My first year covering baseball full-time was 1998, and Serena was 16 years old. It was the year before she was to beat the great Steffi Graf, the year before she was to win her first tournament. That year I covered the Oakland A’s for the San Jose Mercury News. The left fielder was the great Rickey Henderson, the greatest leadoff hitter of all time, heading straight for the Hall of Fame. Rickey was no longer great. Pitchers who didn’t stand a chance against him when he was undefeated were now giving him fastballs – but it was stunning to see how much fire he had in him to compete, even in a weakened position. Rickey’s manager, Art Howe, watched and knew the truth: Rickey couldn’t play anymore. He was there.

“I was never a superstar like Rickey, but I played until I was 39. The reflexes start to fail, and you’re the only one who really knows how much you’re slipping,” – Howe told me.

“I would foul the ball and say: ‘Man, you should kill it. What’s wrong with you?’ It was frustrating more than anything else. In a way, it’s easier to say goodbye. You know you’re not yourself.”

And this is where this phenomenon of winning matches that were once never in doubt, or losing matches once unthinkable, can be necessary, useful, positive, affirming. In a way, these last matches in these last two weeks are an exercise in mourning and healing – both for Williams and her admirers. By playing, Williams creates closure for herself, knowing that flashes of her brilliance and self-confidence raise questions that can only be answered by stepping onto the court and either relishing or enduring the results. These are uncomfortable layers of ritual. Time awaits them all – Nadal and Djokovic, Serena and Federer. With no possibility of a future comeback, the last match of the great eight-time champion Roger Federer at Wimbledon ended in Federer’s defeat, a few weeks before his 40th birthday, in a straight set against Hubert Hurkacz, third set 6-0.

The current reigns of Nadal, Djokovic and Federer on the ATP Tour, with their 63 combined majors, stood (and in the case of Djokovic and Nadal, still stand) at the top because no one has pushed them over. After her pregnancy, Serena immediately came back and made four majors finals, but the next generation made their own. Osaki, Andreeski, Kerbery and Haleps came out on the court and beat her. This is the only way. There is no ambiguity at this stage, knowing that she may no longer be able to bend the tennis world to her will, but also knowing that new challenges await.

Her legions may gasp that the days of routinely crushing the Harmony Tans of the world are over, or ache for her that past dominance has passed and today may not be enough to defeat Andreescus, Osakas and Raducanus.
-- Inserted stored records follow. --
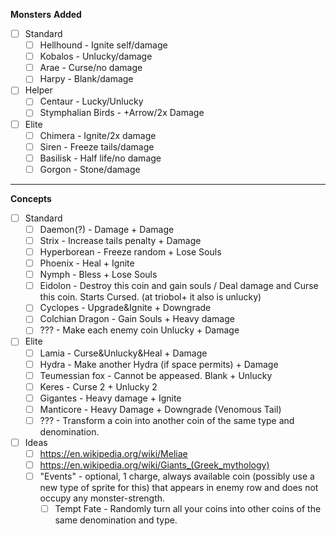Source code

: **Monsters**
**Added**
- [ ] Standard
	- [ ] Hellhound - Ignite self/damage
	- [ ] Kobalos - Unlucky/damage
	- [ ] Arae - Curse/no damage
	- [ ] Harpy - Blank/damage
- [ ] Helper
	- [ ] Centaur - Lucky/Unlucky
	- [ ] Stymphalian Birds - +Arrow/2x Damage
- [ ] Elite
	- [ ] Chimera - Ignite/2x damage
	- [ ] Siren - Freeze tails/damage
	- [ ] Basilisk - Half life/no damage
	- [ ] Gorgon - Stone/damage

---
**Concepts**
- [ ] Standard
	- [ ] Daemon(?) - Damage + Damage
	- [ ] Strix - Increase tails penalty + Damage
	- [ ] Hyperborean - Freeze random + Lose Souls
	- [ ] Phoenix - Heal + Ignite
	- [ ] Nymph - Bless + Lose Souls
	- [ ] Eidolon - Destroy this coin and gain souls / Deal damage and Curse this coin. Starts Cursed. (at triobol+ it also is unlucky)
	- [ ] Cyclopes - Upgrade&Ignite + Downgrade
	- [ ] Colchian Dragon - Gain Souls + Heavy damage
	- [ ] ??? - Make each enemy coin Unlucky + Damage
- [ ] Elite
	- [ ] Lamia - Curse&Unlucky&Heal + Damage
	- [ ] Hydra - Make another Hydra (if space permits) + Damage
	- [ ] Teumessian fox - Cannot be appeased. Blank + Unlucky
	- [ ] Keres - Curse 2 + Unlucky 2
	- [ ] Gigantes - Heavy damage + Ignite
	- [ ] Manticore - Heavy Damage + Downgrade (Venomous Tail)
	- [ ] ??? - Transform a coin into another coin of the same type and denomination.
- [ ] Ideas
	- [ ] https://en.wikipedia.org/wiki/Meliae
	- [ ] https://en.wikipedia.org/wiki/Giants_(Greek_mythology)
	- [ ] "Events" - optional, 1 charge, always available coin (possibly use a new type of sprite for this) that appears in enemy row and does not occupy any monster-strength.
		- [ ] Tempt Fate - Randomly turn all your coins into other coins of the same denomination and type.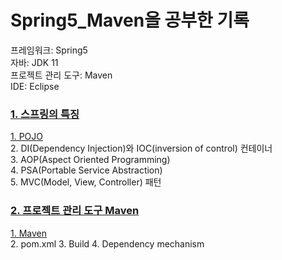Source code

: # Spring5_Maven을 공부한 기록
프레임워크: Spring5
<br>
자바: JDK 11
<br>
프로젝트 관리 도구: Maven
<br>
IDE: Eclipse


<h3><a href="https://velog.io/@wordi/series/Spring">1. 스프링의 특징</a> </h3>
<a href="https://velog.io/@wordi/Spring%EC%9D%98-%ED%8A%B9%EC%A7%95">1. POJO</a>
<br>
2. DI(Dependency Injection)와 IOC(inversion of control) 컨테이너
<br>
3. AOP(Aspect Oriented Programming)
<br>
4. PSA(Portable Service Abstraction)
<br>
5. MVC(Model, View, Controller) 패턴
<br>

<h3><a href="https://velog.io/@wordi/series/%ED%94%84%EB%A1%9C%EC%A0%9D%ED%8A%B8-%EA%B4%80%EB%A6%AC-%EB%8F%84%EA%B5%AC-Maven">2. 프로젝트 관리 도구 Maven</a></h3>
<a href="https://velog.io/@wordi/SpringMaven%EC%9D%B4%EB%9E%80">1. Maven</a>
<br>
2. pom.xml
3. Build
4. Dependency mechanism
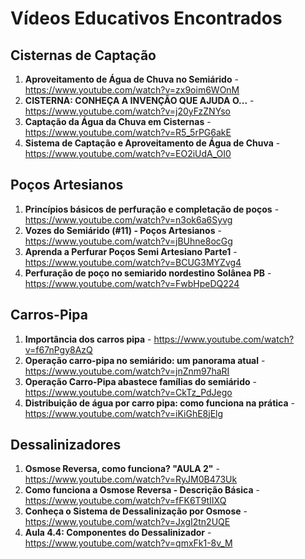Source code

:# Vídeos Educativos Encontrados

## Cisternas de Captação
1. **Aproveitamento de Água de Chuva no Semiárido** - https://www.youtube.com/watch?v=zx9oim6WOnM
2. **CISTERNA: CONHEÇA A INVENÇÃO QUE AJUDA O...** - https://www.youtube.com/watch?v=j20yFzZNYso
3. **Captação da Água da Chuva em Cisternas** - https://www.youtube.com/watch?v=R5_5rPG6akE
4. **Sistema de Captação e Aproveitamento de Água de Chuva** - https://www.youtube.com/watch?v=EO2iUdA_OI0

## Poços Artesianos
1. **Princípios básicos de perfuração e completação de poços** - https://www.youtube.com/watch?v=n3ok6a6Syvg
2. **Vozes do Semiárido (#11) - Poços Artesianos** - https://www.youtube.com/watch?v=jBUhne8ocGg
3. **Aprenda a Perfurar Poços Semi Artesiano Parte1** - https://www.youtube.com/watch?v=BCUG3MYZvg4
4. **Perfuração de poço no semiarido nordestino Solânea PB** - https://www.youtube.com/watch?v=FwbHpeDQ224

## Carros-Pipa
1. **Importância dos carros pipa** - https://www.youtube.com/watch?v=f67nPgy8AzQ
2. **Operação carro-pipa no semiárido: um panorama atual** - https://www.youtube.com/watch?v=jnZnm97haRI
3. **Operação Carro-Pipa abastece famílias do semiárido** - https://www.youtube.com/watch?v=CkTz_PdJego
4. **Distribuição de água por carro pipa: como funciona na prática** - https://www.youtube.com/watch?v=iKiGhE8jElg

## Dessalinizadores
1. **Osmose Reversa, como funciona? "AULA 2"** - https://www.youtube.com/watch?v=RyJM0B473Uk
2. **Como funciona a Osmose Reversa - Descrição Básica** - https://www.youtube.com/watch?v=fFK6T9tIIXQ
3. **Conheça o Sistema de Dessalinização por Osmose** - https://www.youtube.com/watch?v=JxgI2tn2UQE
4. **Aula 4.4: Componentes do Dessalinizador** - https://www.youtube.com/watch?v=qmxFk1-8v_M

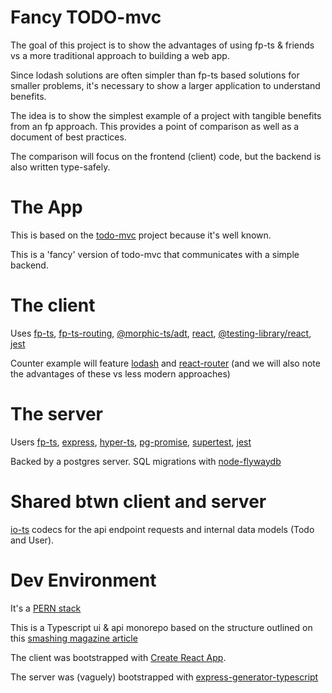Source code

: # Fancy TODO-mvc

The goal of this project is to show the advantages of using fp-ts & friends vs a more traditional approach to building a web app.

Since lodash solutions are often simpler than fp-ts based solutions for smaller problems, it's necessary to show a larger application to understand benefits.

The idea is to show the simplest example of a project with tangible benefits from an fp approach. This provides a point of comparison as well as a document of best practices.

The comparison will focus on the frontend (client) code, but the backend is also written type-safely.

# The App

This is based on the [todo-mvc](http://todomvc.com/) project because it's well known.

This is a 'fancy' version of todo-mvc that communicates with a simple backend.

# The client

Uses [fp-ts](https://github.com/gcanti/fp-ts), [fp-ts-routing](https://github.com/gcanti/fp-ts-routing), [@morphic-ts/adt](https://github.com/sledorze/morphic-ts), [react](https://github.com/facebook/react), [@testing-library/react](https://github.com/testing-library/react-testing-library), [jest](https://github.com/facebook/jest)

Counter example will feature [lodash](https://github.com/lodash/lodash) and [react-router](https://github.com/ReactTraining/react-router) (and we will also note the advantages of these vs less modern approaches)

# The server

Users [fp-ts](https://github.com/gcanti/fp-ts), [express](https://github.com/expressjs/express), [hyper-ts](https://github.com/gcanti/hyper-ts), [pg-promise](https://github.com/vitaly-t/pg-promise), [supertest](https://github.com/visionmedia/supertest), [jest](https://github.com/facebook/jest)

Backed by a postgres server. SQL migrations with [node-flywaydb](https://github.com/markgardner/node-flywaydb)

# Shared btwn client and server

[io-ts](https://github.com/gcanti/io-ts) codecs for the api endpoint requests and internal data models (Todo and User).

# Dev Environment

It's a [PERN stack](https://www.geeksforgeeks.org/what-is-pern-stack/)

This is a Typescript ui & api monorepo based on the structure outlined on this [smashing magazine article](https://www.smashingmagazine.com/2019/07/yarn-workspaces-organize-project-codebase-pro/)

The client was bootstrapped with [Create React App](https://github.com/facebook/create-react-app).

The server was (vaguely) bootstrapped with [express-generator-typescript](https://github.com/seanpmaxwell/express-generator-typescript)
But by choosing to announce her retirement, at this point, she is providing her fans with the service that so many have desperately wanted, to see her back on the stage, competing for victory – not of her own volition giving up the stage that has belonged to her for more than a quarter of a century.

There is and always will be a huge gap between the observers – those who emphasize narrative, history and poetry – and the performers, those who live the story and go out to fight. Passing the torch is a myth. At this stage of the journey, there is only defeat, either at the hands of younger, better opponents, or time, which is a ruthless and relentless task. Serena was once on the other end of this ruthless ritual, sending both Grafs, Hingis and Davenports into their next chapters. Even a magical, improbable victory at Flushing Meadows comes with the heavy cost of knowing there will be no more. At this stage of a professional athlete’s career, the end never stops, and the tennis chapter remains. For Serena, who is already energetically throwing herself into the world of venture capitalism, fashion, business and expanding her family, she is not reaching the end. She is reaching the beginning.